**Stored data entries:**
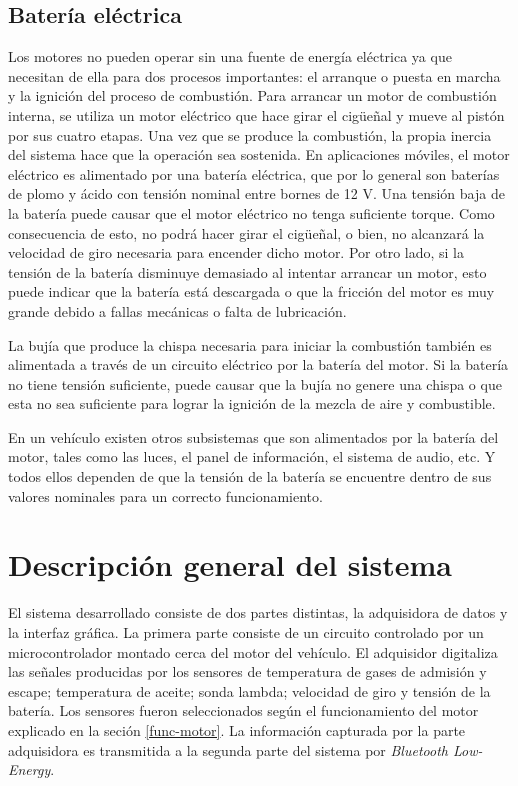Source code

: \subsection{Batería eléctrica}
Los motores no pueden operar sin una fuente de energía eléctrica ya que necesitan de ella para dos procesos importantes: el arranque o puesta en marcha y la ignición del proceso de combustión.
Para arrancar un motor de combustión interna, se utiliza un motor eléctrico que hace girar el cigüeñal y mueve al pistón por sus cuatro etapas. Una vez que se produce la combustión, la propia inercia del sistema hace que la operación sea sostenida. En aplicaciones móviles, el motor eléctrico es alimentado por una batería eléctrica, que por lo general son baterías de plomo y ácido con tensión nominal entre bornes de 12 V. Una tensión baja de la batería puede causar que el motor eléctrico no tenga suficiente torque. Como consecuencia de esto, no podrá hacer girar el cigüeñal, o bien, no alcanzará la velocidad de giro necesaria para encender dicho motor. Por otro lado, si la tensión de la batería disminuye demasiado al intentar arrancar un motor, esto puede indicar que la batería está descargada o que la fricción del motor es muy grande debido a fallas mecánicas o falta de lubricación.

La bujía que produce la chispa necesaria para iniciar la combustión también es alimentada a través de un circuito eléctrico por la batería del motor. Si la batería no tiene tensión suficiente, puede causar que la bujía no genere una chispa o que esta no sea suficiente para lograr la ignición de la mezcla de aire y combustible.

En un vehículo existen otros subsistemas que son alimentados por la batería del motor, tales como las luces, el panel de información, el sistema de audio, etc. Y todos ellos dependen de que la tensión de la batería se encuentre dentro de sus valores nominales para un correcto funcionamiento.

\section{Descripción general del sistema}

El sistema desarrollado consiste de dos partes distintas, la adquisidora de datos y la interfaz gráfica. La primera parte consiste de un circuito controlado por un microcontrolador montado cerca del motor del vehículo. El adquisidor digitaliza las señales producidas por los sensores de temperatura de gases de admisión y escape; temperatura de aceite; sonda lambda; velocidad de giro y tensión de la batería. Los sensores fueron seleccionados según el funcionamiento del motor explicado en la seción \ref{func-motor}.  La información capturada por la parte adquisidora es transmitida a la segunda parte del sistema por \textit{Bluetooth Low-Energy}.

**WHAT IS NEEDED:**
Every entry must be retyped exactly, with the pictures removed.

**RESPONSE AREA:**
Source code

: \subsection{Batería eléctrica}
Los motores no pueden operar sin una fuente de energía eléctrica ya que necesitan de ella para dos procesos importantes: el arranque o puesta en marcha y la ignición del proceso de combustión.
Para arrancar un motor de combustión interna, se utiliza un motor eléctrico que hace girar el cigüeñal y mueve al pistón por sus cuatro etapas. Una vez que se produce la combustión, la propia inercia del sistema hace que la operación sea sostenida. En aplicaciones móviles, el motor eléctrico es alimentado por una batería eléctrica, que por lo general son baterías de plomo y ácido con tensión nominal entre bornes de 12 V. Una tensión baja de la batería puede causar que el motor eléctrico no tenga suficiente torque. Como consecuencia de esto, no podrá hacer girar el cigüeñal, o bien, no alcanzará la velocidad de giro necesaria para encender dicho motor. Por otro lado, si la tensión de la batería disminuye demasiado al intentar arrancar un motor, esto puede indicar que la batería está descargada o que la fricción del motor es muy grande debido a fallas mecánicas o falta de lubricación.

La bujía que produce la chispa necesaria para iniciar la combustión también es alimentada a través de un circuito eléctrico por la batería del motor. Si la batería no tiene tensión suficiente, puede causar que la bujía no genere una chispa o que esta no sea suficiente para lograr la ignición de la mezcla de aire y combustible.

En un vehículo existen otros subsistemas que son alimentados por la batería del motor, tales como las luces, el panel de información, el sistema de audio, etc. Y todos ellos dependen de que la tensión de la batería se encuentre dentro de sus valores nominales para un correcto funcionamiento.

\section{Descripción general del sistema}

El sistema desarrollado consiste de dos partes distintas, la adquisidora de datos y la interfaz gráfica. La primera parte consiste de un circuito controlado por un microcontrolador montado cerca del motor del vehículo. El adquisidor digitaliza las señales producidas por los sensores de temperatura de gases de admisión y escape; temperatura de aceite; sonda lambda; velocidad de giro y tensión de la batería. Los sensores fueron seleccionados según el funcionamiento del motor explicado en la seción \ref{func-motor}.  La información capturada por la parte adquisidora es transmitida a la segunda parte del sistema por \textit{Bluetooth Low-Energy}.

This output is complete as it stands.